THE RECORDS -

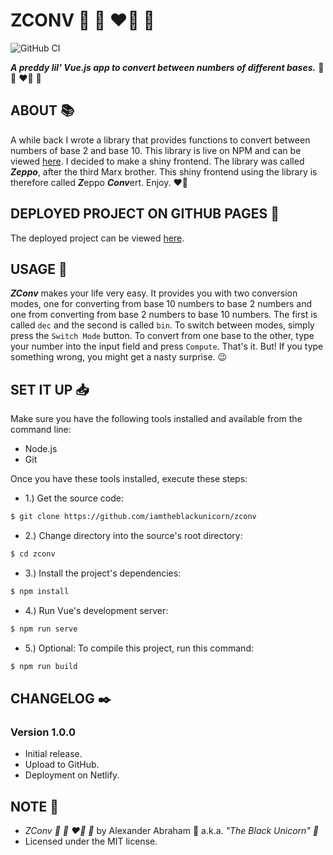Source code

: # ZCONV :ribbon: :rocket: :heart_on_fire: :unicorn:

![GitHub CI](https://github.com/iamtheblackunicorn/zconv/actions/workflows/vue.yml/badge.svg)

***A preddy lil' Vue.js app to convert between numbers of different bases.*** :ribbon: :rocket: :heart_on_fire: :unicorn:

## ABOUT :books:

A while back I wrote a library that provides functions to convert between numbers of base 2 and base 10. This library is live on NPM and can be viewed [here](https://www.npmjs.com/package/zeppo). I decided to make a shiny frontend. The library was called ***Zeppo***, after the third Marx brother. This shiny frontend using the library is therefore called ***Z***eppo ***Conv***ert. Enjoy. :heart_on_fire:

## DEPLOYED PROJECT ON GITHUB PAGES :rocket:

The deployed project can be viewed [here](https://blckunicorn.art/zconv).

## USAGE :hammer:

***ZConv*** makes your life very easy. It provides you with two conversion modes, one for converting from base 10 numbers to base 2 numbers and one from converting from base 2 numbers to base 10 numbers. The first is called `dec` and the second is called `bin`. To switch between modes, simply press the `Switch Mode` button. To convert from one base to the other, type your number into the input field and press `Compute`. That's it. But! If you type something wrong, you might get a nasty surprise. :wink:

## SET IT UP :inbox_tray:

Make sure you have the following tools installed and available from the command line:

- Node.js
- Git

Once you have these tools installed, execute these steps:

- 1.) Get the source code:

```bash
$ git clone https://github.com/iamtheblackunicorn/zconv
```

- 2.) Change directory into the source's root directory:

```bash
$ cd zconv
```

- 3.) Install the project's dependencies:

```bash
$ npm install
```

- 4.) Run Vue's development server:

```bash
$ npm run serve
```

- 5.) Optional: To compile this project, run this command:

```bash
$ npm run build
```

## CHANGELOG :black_nib:

### Version 1.0.0

- Initial release.
- Upload to GitHub.
- Deployment on Netlify.

## NOTE :scroll:

- *ZConv :ribbon: :rocket: :heart_on_fire: :unicorn:* by Alexander Abraham :black_heart: a.k.a. *"The Black Unicorn" :unicorn:*
- Licensed under the MIT license.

EXERCISE BRIEF - Each line containing "from" belongs in the answer; pick these out of the material and copy them.

TASK RESULT -
***ZConv*** makes your life very easy. It provides you with two conversion modes, one for converting from base 10 numbers to base 2 numbers and one from converting from base 2 numbers to base 10 numbers. The first is called `dec` and the second is called `bin`. To switch between modes, simply press the `Switch Mode` button. To convert from one base to the other, type your number into the input field and press `Compute`. That's it. But! If you type something wrong, you might get a nasty surprise. :wink:
Make sure you have the following tools installed and available from the command line:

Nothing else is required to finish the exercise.